■ Exercise description:
Below are the records; copy each line in which "detail" can be found.
[Given information Boundary: Start]
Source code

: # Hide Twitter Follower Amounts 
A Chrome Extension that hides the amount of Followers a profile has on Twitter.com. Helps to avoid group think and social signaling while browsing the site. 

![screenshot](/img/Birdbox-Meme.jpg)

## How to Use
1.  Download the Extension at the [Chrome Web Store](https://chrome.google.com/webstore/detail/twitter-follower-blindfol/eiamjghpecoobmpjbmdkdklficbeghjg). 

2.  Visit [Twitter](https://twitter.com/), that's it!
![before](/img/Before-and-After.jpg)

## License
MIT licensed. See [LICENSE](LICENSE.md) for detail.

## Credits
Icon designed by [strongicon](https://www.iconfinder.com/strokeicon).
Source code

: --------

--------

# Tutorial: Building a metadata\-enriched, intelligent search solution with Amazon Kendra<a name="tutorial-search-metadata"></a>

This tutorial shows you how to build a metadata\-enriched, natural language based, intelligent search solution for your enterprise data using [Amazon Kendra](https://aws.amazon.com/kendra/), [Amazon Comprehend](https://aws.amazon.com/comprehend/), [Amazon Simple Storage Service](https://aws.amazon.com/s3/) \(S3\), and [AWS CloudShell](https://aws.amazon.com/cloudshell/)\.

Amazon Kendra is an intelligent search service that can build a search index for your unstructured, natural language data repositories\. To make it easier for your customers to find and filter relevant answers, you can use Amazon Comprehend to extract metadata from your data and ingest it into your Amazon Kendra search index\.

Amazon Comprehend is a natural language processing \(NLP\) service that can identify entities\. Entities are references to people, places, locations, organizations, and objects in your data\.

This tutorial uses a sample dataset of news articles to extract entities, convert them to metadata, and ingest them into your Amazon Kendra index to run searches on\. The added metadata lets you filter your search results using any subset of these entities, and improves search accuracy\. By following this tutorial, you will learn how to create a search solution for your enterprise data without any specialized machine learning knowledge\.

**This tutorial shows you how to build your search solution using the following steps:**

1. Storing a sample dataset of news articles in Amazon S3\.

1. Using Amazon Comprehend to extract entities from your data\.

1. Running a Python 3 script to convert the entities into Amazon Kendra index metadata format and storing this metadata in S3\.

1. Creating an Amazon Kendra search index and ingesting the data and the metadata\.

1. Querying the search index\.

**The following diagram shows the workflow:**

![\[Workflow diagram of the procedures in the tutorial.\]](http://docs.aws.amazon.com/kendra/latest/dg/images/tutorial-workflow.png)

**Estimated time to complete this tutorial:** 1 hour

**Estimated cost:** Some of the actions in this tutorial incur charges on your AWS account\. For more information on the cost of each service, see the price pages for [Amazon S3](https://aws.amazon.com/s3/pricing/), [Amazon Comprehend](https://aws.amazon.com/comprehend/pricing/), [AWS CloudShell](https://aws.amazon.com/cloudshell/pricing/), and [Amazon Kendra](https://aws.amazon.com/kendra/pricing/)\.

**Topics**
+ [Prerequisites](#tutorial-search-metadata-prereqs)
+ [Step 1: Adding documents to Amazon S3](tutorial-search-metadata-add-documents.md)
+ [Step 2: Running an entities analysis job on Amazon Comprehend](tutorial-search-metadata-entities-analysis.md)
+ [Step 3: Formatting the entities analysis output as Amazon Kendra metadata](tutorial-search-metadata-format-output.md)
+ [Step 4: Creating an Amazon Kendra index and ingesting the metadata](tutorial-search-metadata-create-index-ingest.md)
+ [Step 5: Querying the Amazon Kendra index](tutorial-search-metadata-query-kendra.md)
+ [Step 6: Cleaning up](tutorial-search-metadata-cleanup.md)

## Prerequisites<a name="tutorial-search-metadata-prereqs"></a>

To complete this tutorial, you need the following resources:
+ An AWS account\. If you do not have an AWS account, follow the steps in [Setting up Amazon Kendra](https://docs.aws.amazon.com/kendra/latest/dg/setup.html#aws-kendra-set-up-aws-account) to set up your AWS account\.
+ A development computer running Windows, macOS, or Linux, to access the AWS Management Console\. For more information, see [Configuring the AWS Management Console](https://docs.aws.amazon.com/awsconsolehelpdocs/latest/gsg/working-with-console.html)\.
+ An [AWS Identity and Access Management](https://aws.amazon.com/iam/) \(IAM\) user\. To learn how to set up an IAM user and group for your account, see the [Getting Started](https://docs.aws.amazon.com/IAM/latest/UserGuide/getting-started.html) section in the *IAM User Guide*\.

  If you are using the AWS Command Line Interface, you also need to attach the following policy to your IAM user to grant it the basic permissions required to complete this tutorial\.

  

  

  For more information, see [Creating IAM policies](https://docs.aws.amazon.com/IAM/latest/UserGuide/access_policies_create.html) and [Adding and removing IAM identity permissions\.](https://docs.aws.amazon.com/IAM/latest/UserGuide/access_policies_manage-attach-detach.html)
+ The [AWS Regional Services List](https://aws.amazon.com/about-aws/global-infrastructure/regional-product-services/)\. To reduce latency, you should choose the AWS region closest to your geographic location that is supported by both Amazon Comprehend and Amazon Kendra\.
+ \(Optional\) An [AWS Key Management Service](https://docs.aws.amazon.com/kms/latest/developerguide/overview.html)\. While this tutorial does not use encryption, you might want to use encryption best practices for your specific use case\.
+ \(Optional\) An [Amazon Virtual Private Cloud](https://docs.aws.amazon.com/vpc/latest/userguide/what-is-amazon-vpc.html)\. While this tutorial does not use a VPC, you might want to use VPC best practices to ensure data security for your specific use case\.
[Given information Boundary: End]
■ Task output:
1.  Download the Extension at the [Chrome Web Store](https://chrome.google.com/webstore/detail/twitter-follower-blindfol/eiamjghpecoobmpjbmdkdklficbeghjg). 
MIT licensed. See [LICENSE](LICENSE.md) for detail.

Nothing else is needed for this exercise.